In CurveIntegrator, the forward method takes three positional arguments: derivative, blurry, keypoints. blurry is the input blurry image. Its dimensions are (batch_size, 1, h, w). The dimensions of derivative and keypoints are both (batch_size, num_kpts, h, w). For the i^{th} example in the batch, the derivative of the intensity, or dL_{xy}(t)/dt, for all pixels (x, y), must go through num_kpts points on the 2D plane. The coordinates of these points are (keypoints[i, j, x, y], derivative[i, j, x, y]) for 0 <= j < num_kpts. This corresponds to Equation (6) in the paper. On this line, we use a pre-calculated tensor called integrator_cache to transform the coefficients into the standard bases: dL_{xy}(t)/dt = c_0 + 1/2 * c_1 * t + 1/3 * c_2 * t^2 + 1/4 * c_3 * t^3 ..., where c_j = coeffs[i, j, x, y] for the i^{th} example in the batch. Taking the indefinite integral, we have L_{x, y} = c_0 * t + c_1 * t^2 + c2 * t^3 + ... + a, where a is the constant "baseline" created as a by-product of the indefinite integral. Recall that in Equation (3), we state that the definite (not indefinite) integral over [-T/2, T/2], when divided by T, is equal to the input blurry pixel B_{xy}. This is a sufficient constraint for us to analytically solve for the value a. In our experiments, we set T = 2, which means -T/2 = -1 and T/2= 1. The definite integral is then given as \int_{-1}^{1} L_{x, y} = (1/2 * c_0 * t^2 + 1/3 * c_1 * t^3 + 1/4 * c2 * t^4 + ... + a * t) |_{t=-1}^{t=1} = 2/3 * c_1 + 2/5 * c_3 + 2/7 * c_5 + ... + 2 * a. One-half of that will be 1/3 * c_1 + 1/5 * c_3 + 1/7 * c_5 + ... + a. Since this is equal to B_{xy}, we have a = B_{xy} - (1/3 * c_1 + 1/5 * c_3 + 1/7 * c_5 + ...).

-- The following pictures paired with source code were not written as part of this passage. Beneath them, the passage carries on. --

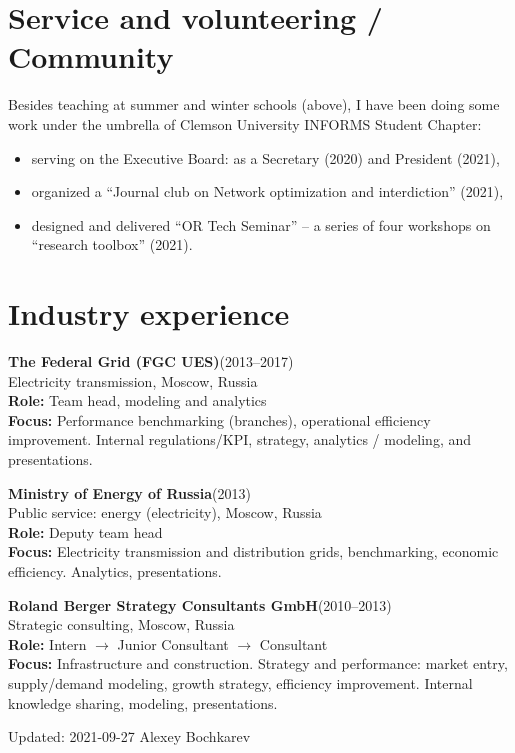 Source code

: \documentclass[11pt]{article} \usepackage{geometry} %
\newcommand{\jobl}[5]{%
  \textbf{#1}\hfill (#2)\\
  #3\vspace{0.25em}\\
  \textbf{Role:} #4\\
  \textbf{Focus:} #5}
\newcommand{\job}[5]{%
  \jobl{#1}{#2}{#3}{#4}{#5}\vspace{1.5em}
}
\newcommand{\lastupdate}{\vfill\hfill \tiny Updated: 2021-09-27\newline \hspace*{\fill} Alexey Bochkarev}
\begin{document}
   \section*{Service and volunteering / Community}
   Besides teaching at summer and winter schools (above), I have been doing some work under the umbrella of Clemson University INFORMS Student Chapter:
   \begin{itemize}
     \itemsep0pt
   \item serving on the Executive Board: as a Secretary (2020) and President
     (2021),
   \item organized a ``Journal club on Network optimization and interdiction''
     (2021),
   \item designed and delivered ``OR Tech Seminar'' -- a series of four
     workshops on ``research toolbox'' (2021). 
   \end{itemize}
   \vspace{0.3em}

   \section*{Industry experience}
   \job{The Federal Grid (FGC UES)}{2013--2017}{Electricity transmission,
     Moscow, Russia}{Team head, modeling and analytics}{Performance
     benchmarking (branches), operational efficiency improvement. Internal
     regulations/KPI, strategy, analytics / modeling, and presentations.}

   \noindent
   \job{Ministry of Energy of Russia}{2013}{Public service: energy
     (electricity), Moscow, Russia}{Deputy team head}{Electricity transmission and
     distribution grids, benchmarking, economic efficiency.
     Analytics, presentations.}

   \noindent
   \job{Roland Berger Strategy Consultants GmbH}{2010--2013}{Strategic consulting,
     Moscow, Russia}{ Intern $\rightarrow$ Junior
     Consultant $\rightarrow$ Consultant}{Infrastructure and construction.
     Strategy and performance: market entry, supply/demand modeling, growth
     strategy, efficiency improvement. Internal knowledge sharing, modeling, presentations.}

   \lastupdate
\end{document}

As for FrameConstructor, this class allows us to render frames from the polynomial coefficients (coeffs) at specified timestamps.

I hope this helps! I encourage you to follow the derivation step by step with pen and paper and cross-check the results using a debugger in Python. Let me know if you have further questions.

Best, Chen

chenkang455 commented 1 year ago

Thank you for your detailed answer, which is very helpful to me. I've understood how the code works. Thanks a lot!

weimengting commented 1 year ago

The explanation is very elaborate. Thank you very much!